Ce fut un terrible moment pour les troupes du colonel Combes, qui, au nombre de trois cents environ, se tenaient sur la brèche, et en dehors de l'activité de ce gaz enflammé, lorsqu'elles virent reparaître cette colonne noircie, ces hommes brûlés, ces spectres de feu. Une commotion spontanée, électrique, irrésistible, frappa tous les cœurs du même coup. Le cri : « En avant ! » s'élança de toutes les bouches. Le colonel Lamoricière, le visage brûlé, les yeux éteints, ne pouvait se soutenir debout ; on le croyait blessé mortellement. Le colonel Combes prit le commandement, ordonna aux tambours de battre, aux clairons de sonner, et s'élança à son tour dans l'effroyable voie où gisaient les débris de la première colonne, à moitié brûlés.
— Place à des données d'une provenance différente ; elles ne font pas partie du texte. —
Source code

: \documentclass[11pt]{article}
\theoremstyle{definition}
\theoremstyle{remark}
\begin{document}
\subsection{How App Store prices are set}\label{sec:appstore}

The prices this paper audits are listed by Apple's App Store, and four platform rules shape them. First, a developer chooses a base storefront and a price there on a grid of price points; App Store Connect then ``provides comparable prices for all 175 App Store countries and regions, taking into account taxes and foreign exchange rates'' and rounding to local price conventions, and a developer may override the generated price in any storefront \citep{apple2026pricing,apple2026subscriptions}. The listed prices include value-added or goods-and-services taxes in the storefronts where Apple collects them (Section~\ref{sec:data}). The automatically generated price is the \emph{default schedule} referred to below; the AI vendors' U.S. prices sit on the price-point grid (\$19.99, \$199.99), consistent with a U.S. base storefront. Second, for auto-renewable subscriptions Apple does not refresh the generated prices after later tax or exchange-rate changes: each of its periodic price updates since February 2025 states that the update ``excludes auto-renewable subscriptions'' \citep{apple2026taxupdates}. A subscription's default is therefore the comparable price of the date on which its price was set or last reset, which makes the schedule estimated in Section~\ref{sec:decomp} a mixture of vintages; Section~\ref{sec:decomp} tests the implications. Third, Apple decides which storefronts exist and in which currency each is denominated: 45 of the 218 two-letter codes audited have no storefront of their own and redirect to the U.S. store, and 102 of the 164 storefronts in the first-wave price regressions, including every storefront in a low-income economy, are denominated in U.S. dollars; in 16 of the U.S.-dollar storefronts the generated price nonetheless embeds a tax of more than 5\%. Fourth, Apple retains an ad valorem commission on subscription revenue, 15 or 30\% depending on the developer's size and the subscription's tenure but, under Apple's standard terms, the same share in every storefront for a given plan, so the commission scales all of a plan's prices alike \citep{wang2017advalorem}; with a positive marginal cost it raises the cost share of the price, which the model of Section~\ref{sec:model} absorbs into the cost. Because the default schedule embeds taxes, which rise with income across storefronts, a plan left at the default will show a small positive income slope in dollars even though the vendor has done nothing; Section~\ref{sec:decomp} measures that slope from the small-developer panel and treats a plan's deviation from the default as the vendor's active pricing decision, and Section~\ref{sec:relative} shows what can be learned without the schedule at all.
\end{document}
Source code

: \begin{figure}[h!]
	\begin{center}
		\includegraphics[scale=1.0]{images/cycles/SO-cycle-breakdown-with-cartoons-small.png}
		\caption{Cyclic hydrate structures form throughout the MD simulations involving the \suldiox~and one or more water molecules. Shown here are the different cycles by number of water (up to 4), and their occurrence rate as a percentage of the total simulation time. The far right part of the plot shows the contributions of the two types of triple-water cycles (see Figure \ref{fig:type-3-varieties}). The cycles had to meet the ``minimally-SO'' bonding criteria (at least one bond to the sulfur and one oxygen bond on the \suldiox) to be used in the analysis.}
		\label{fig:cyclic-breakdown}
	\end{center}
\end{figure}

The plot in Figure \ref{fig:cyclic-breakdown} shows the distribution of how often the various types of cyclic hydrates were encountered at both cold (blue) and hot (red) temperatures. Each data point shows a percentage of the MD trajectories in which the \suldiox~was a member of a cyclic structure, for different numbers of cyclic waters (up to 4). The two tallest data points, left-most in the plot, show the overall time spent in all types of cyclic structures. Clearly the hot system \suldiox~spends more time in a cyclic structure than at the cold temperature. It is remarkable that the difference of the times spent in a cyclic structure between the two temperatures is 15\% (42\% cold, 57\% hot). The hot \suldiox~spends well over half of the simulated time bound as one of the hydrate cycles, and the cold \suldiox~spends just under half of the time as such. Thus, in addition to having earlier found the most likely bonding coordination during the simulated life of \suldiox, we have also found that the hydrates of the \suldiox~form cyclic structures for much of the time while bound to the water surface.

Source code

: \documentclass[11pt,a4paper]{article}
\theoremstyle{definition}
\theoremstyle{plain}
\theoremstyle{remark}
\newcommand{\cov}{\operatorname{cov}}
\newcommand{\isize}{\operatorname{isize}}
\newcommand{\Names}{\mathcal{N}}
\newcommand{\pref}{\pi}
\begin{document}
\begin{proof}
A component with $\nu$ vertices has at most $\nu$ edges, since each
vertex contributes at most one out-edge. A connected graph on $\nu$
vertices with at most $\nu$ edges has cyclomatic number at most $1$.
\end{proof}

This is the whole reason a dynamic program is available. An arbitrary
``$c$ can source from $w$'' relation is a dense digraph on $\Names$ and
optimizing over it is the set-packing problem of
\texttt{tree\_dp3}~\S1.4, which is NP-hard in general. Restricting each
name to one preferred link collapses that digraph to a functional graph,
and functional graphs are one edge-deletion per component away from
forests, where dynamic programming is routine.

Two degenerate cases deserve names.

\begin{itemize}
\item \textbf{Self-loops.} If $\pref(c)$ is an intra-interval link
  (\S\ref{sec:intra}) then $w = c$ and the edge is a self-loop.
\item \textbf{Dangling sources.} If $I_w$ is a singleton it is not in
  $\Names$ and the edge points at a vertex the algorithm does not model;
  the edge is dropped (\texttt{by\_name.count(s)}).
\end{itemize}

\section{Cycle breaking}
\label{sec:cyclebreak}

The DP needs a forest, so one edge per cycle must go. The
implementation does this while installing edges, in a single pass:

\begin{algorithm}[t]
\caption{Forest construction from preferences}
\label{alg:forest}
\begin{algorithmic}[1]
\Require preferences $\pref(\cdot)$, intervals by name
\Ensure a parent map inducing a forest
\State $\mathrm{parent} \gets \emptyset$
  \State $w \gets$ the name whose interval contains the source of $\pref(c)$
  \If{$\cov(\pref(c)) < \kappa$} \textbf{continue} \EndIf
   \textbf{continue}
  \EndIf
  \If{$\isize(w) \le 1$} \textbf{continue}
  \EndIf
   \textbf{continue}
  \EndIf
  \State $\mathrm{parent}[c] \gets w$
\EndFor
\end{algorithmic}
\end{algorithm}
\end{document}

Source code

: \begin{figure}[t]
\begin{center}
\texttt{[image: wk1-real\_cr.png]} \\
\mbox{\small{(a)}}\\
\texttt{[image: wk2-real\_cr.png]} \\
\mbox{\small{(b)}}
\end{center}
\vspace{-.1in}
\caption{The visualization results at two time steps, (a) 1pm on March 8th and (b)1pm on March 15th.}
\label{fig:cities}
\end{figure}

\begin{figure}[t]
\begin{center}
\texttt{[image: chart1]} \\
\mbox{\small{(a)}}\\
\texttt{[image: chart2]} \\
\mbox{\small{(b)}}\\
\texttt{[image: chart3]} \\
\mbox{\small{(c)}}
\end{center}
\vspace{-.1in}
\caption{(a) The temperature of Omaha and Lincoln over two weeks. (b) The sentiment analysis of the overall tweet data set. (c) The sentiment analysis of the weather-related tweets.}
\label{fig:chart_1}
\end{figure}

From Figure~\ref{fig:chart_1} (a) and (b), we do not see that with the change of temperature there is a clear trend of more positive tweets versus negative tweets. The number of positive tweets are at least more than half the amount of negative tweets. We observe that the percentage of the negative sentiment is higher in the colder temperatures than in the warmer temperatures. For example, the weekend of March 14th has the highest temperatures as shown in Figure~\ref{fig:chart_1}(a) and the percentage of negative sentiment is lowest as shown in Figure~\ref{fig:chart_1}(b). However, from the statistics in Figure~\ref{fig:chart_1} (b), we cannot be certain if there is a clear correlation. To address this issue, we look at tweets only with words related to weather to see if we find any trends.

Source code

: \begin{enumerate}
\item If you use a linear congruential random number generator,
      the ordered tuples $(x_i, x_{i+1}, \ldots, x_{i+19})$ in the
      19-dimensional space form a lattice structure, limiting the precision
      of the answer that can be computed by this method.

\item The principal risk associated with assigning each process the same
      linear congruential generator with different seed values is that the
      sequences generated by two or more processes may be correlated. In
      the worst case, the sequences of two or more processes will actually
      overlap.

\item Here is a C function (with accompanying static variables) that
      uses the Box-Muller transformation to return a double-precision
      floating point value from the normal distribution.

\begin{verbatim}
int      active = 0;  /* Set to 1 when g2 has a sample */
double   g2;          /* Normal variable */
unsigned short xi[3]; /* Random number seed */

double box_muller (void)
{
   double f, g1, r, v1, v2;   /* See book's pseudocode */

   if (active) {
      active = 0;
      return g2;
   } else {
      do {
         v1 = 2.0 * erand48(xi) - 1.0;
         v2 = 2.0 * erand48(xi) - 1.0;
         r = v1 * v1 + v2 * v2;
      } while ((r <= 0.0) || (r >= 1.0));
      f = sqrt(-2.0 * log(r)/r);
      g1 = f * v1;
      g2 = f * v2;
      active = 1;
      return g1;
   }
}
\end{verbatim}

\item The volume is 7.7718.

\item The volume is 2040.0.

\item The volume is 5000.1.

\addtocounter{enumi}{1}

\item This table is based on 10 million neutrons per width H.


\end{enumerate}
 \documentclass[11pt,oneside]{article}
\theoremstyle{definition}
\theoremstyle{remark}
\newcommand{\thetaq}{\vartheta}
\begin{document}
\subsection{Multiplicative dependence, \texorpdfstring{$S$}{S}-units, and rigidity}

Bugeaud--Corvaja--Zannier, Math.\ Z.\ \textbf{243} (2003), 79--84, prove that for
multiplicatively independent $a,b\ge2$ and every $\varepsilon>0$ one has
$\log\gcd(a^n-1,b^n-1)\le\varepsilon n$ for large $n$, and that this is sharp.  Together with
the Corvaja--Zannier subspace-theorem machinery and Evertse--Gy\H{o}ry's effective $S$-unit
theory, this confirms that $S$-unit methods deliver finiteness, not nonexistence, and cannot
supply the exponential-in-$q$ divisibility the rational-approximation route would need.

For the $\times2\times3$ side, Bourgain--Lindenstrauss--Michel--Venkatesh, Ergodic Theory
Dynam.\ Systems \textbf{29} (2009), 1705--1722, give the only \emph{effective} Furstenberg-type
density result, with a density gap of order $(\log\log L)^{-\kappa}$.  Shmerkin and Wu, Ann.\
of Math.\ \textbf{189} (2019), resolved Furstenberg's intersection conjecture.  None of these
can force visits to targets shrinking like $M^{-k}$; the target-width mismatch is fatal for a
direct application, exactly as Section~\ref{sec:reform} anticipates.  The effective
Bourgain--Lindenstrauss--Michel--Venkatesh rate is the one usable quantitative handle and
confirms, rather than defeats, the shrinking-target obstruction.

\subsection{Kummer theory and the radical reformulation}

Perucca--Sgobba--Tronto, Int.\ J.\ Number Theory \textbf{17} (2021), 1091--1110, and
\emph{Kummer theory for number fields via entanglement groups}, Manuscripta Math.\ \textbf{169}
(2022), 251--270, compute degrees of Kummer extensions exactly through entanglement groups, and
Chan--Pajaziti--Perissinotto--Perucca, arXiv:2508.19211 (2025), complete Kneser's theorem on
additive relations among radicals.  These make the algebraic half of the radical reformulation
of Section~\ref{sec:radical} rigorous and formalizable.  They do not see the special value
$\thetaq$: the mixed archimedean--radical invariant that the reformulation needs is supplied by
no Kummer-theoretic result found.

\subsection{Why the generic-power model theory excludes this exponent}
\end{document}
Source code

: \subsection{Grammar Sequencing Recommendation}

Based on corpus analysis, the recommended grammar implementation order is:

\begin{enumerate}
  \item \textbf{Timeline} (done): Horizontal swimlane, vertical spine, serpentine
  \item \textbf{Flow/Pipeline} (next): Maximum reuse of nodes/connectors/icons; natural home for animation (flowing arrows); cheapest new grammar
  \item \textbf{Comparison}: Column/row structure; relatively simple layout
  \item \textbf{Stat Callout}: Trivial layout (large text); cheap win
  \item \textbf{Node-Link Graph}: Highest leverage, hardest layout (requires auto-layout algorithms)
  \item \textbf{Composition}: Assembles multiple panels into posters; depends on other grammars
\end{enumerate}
La bravoure du colonel Combes était proverbiale dans l'armée. Il aborda donc franchement l'ennemi, qu'il rencontra au sortir de la porte, à l'entrée de la rue Marchande. Les indigènes s'étaient embusqués presque en face de la porte, derrière un amas de débris et de cadavres formant une espèce de barricade. Il fallait les chasser de là.
Le colonel Combes ordonna à une compagnie de son régiment d'enlever cette barricade, et promit la croix au premier qui la franchirait.
Aussitôt la compagnie se précipite, un lieutenant la devance, la gravit, et va s'élancer de l'autre côté, lorsque tout à coup il retombe en arrière sous une décharge terrible. On le croit mort, mais il se relève ; le pied lui a manqué, sa chute lui a sauvé la vie. Ceux qui venaient derrière lui sont foudroyés.
Au même instant et coup sur coup, le colonel reçoit deux balles dans la poitrine. Mais il reste debout, s'appuie au mur, s'assure que son mouvement s'exécute et que la barricade est emportée.
Alors il se détache de la muraille, reprend le chemin par lequel il est venu, traverse la route et reparaît sur la brèche déserte en ce moment.
Le général en chef, le duc de Nemours et les généraux qui les entouraient, le virent descendre lentement, s'approcher d'un pas raide et mesuré, du pas d'un cadavre. Ils l'attendirent, ne comprenant rien à ce mouvement qui n'avait plus rien de vivant.
Lorsque le colonel Combes fut en face d'eux, ils comprirent. Son visage était couvert d'une pâleur mortelle, et deux sillons de sang ruisselaient de sa poitrine.
« Monseigneur, dit-il au duc de Nemours d'une voix calme et ferme, je suis blessé mortellement, mais je meurs heureux, car j'ai vu une belle journée pour la France. La ville est à nous. Hélas ! plus heureux encore que moi sont ceux qui survivent, car ils parleront de la victoire ! »
Puis il fit quelques pas et s'affaissa sur lui-même. La force ne l'avait soutenu que juste le temps nécessaire à donner ce spectacle d'une mort digne en fierté sereine des plus belles morts de l'Antiquité.